Assignment: Find how many lines of the following entries contain "This". Reply with the number alone.
--------------------------------
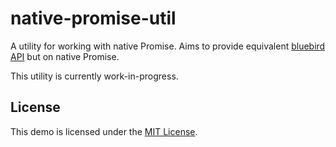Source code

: # native-promise-util
A utility for working with native Promise. Aims to provide equivalent
[bluebird API](http://bluebirdjs.com/docs/api-reference.html) but on native Promise.

This utility is currently work-in-progress.

## License
This demo is licensed under the [MIT License](LICENSE).
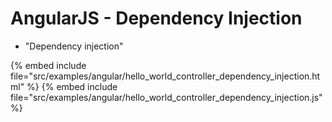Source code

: # AngularJS - Dependency Injection

* "Dependency injection"

{% embed include file="src/examples/angular/hello_world_controller_dependency_injection.html" %}
{% embed include file="src/examples/angular/hello_world_controller_dependency_injection.js" %}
--------------------------------
Exercise response: 2